_PROMPT_
Count the lines in the entries below that include the word "void". Give nothing but the number.

_SUPPLIED DATA_
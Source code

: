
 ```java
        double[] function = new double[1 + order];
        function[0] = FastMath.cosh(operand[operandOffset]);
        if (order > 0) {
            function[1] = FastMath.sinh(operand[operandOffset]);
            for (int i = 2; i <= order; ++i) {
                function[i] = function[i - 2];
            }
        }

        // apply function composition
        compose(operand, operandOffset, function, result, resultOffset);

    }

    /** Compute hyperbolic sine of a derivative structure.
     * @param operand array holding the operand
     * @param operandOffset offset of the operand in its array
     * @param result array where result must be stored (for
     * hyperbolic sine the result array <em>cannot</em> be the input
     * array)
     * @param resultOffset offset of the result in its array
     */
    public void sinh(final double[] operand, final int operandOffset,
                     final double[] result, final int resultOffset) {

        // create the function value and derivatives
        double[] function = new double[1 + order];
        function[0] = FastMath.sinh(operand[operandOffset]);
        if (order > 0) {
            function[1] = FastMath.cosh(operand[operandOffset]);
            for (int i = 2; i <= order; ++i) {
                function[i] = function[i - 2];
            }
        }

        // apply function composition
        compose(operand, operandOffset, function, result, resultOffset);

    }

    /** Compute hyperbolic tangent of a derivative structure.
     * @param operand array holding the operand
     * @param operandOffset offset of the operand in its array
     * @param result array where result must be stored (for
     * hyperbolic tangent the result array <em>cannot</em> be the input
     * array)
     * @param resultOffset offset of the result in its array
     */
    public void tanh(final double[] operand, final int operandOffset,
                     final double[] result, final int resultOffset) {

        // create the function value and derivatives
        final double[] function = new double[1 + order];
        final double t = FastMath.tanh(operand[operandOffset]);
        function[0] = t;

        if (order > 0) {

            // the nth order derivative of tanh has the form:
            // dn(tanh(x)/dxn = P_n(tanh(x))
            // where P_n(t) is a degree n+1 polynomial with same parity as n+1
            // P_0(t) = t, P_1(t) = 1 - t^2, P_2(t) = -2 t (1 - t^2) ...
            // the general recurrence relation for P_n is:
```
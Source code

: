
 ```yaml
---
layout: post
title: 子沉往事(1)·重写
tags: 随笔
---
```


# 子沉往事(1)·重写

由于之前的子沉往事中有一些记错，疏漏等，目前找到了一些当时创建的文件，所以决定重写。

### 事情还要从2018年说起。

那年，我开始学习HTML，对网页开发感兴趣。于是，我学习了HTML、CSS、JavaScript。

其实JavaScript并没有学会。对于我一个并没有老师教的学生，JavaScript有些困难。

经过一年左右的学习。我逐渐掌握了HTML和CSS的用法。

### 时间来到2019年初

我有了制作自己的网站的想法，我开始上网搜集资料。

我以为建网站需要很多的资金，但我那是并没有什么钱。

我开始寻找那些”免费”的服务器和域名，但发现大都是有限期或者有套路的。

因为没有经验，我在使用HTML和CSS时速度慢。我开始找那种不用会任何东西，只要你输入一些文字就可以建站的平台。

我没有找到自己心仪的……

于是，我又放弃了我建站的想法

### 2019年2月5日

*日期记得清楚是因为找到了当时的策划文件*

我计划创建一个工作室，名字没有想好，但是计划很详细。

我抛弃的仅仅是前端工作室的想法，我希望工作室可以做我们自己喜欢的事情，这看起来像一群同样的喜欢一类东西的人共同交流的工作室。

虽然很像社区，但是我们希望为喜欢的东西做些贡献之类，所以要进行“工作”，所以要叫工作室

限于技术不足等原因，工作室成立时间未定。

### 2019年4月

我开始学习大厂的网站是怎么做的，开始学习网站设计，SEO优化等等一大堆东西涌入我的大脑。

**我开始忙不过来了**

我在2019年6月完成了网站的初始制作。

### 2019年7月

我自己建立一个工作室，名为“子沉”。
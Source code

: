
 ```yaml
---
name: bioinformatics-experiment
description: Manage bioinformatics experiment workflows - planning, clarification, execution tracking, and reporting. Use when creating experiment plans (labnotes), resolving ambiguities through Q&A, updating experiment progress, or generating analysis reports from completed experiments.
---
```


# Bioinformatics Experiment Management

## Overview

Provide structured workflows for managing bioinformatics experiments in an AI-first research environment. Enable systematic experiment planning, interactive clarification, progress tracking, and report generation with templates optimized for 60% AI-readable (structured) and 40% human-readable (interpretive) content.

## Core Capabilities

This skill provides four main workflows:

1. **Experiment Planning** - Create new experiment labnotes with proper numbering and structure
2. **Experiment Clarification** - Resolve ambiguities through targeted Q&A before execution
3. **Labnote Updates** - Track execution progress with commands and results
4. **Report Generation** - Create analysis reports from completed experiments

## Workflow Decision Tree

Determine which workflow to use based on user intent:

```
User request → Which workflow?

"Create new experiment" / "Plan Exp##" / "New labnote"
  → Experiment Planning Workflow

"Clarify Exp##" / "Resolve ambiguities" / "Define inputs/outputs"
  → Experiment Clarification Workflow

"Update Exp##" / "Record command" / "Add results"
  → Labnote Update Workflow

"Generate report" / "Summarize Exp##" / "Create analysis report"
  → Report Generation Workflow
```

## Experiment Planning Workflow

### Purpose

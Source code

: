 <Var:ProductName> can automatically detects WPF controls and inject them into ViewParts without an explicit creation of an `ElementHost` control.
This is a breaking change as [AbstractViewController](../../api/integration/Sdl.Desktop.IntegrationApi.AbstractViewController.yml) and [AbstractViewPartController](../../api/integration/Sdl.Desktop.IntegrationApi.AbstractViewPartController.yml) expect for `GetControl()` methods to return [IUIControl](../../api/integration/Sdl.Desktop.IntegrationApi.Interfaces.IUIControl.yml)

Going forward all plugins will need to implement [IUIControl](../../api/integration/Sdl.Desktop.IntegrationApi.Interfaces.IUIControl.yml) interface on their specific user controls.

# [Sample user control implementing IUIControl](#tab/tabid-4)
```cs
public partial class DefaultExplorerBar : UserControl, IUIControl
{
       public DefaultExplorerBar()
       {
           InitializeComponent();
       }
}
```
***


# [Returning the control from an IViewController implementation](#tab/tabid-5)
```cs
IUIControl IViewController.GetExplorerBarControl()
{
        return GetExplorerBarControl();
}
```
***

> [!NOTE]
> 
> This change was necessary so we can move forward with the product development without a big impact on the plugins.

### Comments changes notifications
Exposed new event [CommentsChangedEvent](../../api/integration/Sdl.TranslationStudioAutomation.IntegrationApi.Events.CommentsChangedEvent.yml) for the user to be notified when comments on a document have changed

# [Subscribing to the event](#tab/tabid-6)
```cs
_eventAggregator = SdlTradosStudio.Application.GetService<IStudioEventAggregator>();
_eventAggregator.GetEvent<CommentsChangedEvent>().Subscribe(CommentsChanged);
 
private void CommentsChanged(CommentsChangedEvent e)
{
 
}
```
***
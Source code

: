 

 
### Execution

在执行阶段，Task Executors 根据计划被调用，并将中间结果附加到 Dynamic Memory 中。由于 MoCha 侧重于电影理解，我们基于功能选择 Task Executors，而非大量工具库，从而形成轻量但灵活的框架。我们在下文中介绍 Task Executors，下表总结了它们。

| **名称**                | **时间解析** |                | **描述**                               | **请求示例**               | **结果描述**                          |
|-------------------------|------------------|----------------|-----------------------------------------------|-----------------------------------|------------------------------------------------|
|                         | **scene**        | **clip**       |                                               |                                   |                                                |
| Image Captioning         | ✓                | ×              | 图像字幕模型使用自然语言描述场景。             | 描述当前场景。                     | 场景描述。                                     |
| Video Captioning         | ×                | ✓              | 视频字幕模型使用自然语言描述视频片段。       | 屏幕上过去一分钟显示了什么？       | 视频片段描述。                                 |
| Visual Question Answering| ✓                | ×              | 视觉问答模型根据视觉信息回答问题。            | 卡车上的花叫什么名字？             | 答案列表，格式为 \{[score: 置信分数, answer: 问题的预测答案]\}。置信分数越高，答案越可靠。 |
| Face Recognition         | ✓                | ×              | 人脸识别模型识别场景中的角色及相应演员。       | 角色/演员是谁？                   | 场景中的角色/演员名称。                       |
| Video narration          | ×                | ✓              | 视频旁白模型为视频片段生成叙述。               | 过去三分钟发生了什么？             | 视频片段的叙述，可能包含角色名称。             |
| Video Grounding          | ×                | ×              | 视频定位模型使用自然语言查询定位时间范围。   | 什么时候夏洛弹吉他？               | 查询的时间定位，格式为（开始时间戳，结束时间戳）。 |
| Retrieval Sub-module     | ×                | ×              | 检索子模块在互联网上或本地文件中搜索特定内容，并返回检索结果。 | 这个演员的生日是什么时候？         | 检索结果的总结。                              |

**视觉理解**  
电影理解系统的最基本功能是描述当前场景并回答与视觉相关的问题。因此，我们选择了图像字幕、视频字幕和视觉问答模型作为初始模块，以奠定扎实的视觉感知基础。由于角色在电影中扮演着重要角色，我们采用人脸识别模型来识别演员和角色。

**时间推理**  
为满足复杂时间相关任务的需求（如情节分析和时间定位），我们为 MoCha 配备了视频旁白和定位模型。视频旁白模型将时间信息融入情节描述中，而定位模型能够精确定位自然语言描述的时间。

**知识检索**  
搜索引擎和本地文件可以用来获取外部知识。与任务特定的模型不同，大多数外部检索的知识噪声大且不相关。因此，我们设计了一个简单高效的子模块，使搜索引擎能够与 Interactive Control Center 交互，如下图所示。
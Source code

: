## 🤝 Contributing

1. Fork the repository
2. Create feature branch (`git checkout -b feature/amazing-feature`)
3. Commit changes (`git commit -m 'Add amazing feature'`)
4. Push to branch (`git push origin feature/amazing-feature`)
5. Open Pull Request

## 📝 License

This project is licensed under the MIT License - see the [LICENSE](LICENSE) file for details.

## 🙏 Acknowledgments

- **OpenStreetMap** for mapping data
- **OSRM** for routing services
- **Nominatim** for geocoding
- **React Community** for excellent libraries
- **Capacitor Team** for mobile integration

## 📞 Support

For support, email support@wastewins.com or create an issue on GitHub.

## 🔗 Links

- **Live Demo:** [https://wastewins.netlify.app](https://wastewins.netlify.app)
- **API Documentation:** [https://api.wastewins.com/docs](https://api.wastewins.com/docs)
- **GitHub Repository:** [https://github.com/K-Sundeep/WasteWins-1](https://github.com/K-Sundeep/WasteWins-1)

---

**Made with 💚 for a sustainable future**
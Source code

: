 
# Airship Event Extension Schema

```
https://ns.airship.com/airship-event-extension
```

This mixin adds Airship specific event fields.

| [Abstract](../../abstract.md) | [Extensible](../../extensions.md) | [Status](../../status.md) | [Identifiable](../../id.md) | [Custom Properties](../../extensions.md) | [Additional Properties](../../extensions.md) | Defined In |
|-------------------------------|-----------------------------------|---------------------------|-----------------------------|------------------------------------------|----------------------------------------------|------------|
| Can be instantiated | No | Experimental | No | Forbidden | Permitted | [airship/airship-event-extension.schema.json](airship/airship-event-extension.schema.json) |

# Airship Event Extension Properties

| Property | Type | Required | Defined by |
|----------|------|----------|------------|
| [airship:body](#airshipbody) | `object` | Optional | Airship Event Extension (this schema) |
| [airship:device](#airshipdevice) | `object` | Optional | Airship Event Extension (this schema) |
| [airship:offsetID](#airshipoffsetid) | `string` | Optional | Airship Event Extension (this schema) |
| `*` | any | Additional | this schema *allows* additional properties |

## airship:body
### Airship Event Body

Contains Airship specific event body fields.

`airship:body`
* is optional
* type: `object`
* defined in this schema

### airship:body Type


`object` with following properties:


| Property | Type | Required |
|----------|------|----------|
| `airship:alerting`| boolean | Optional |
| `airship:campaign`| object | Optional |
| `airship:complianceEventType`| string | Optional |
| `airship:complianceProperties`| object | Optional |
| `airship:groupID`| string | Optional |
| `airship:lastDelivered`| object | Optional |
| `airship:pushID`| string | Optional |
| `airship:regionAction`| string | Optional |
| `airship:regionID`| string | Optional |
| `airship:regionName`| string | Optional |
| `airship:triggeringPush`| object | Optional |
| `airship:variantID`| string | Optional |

_ANSWER_
3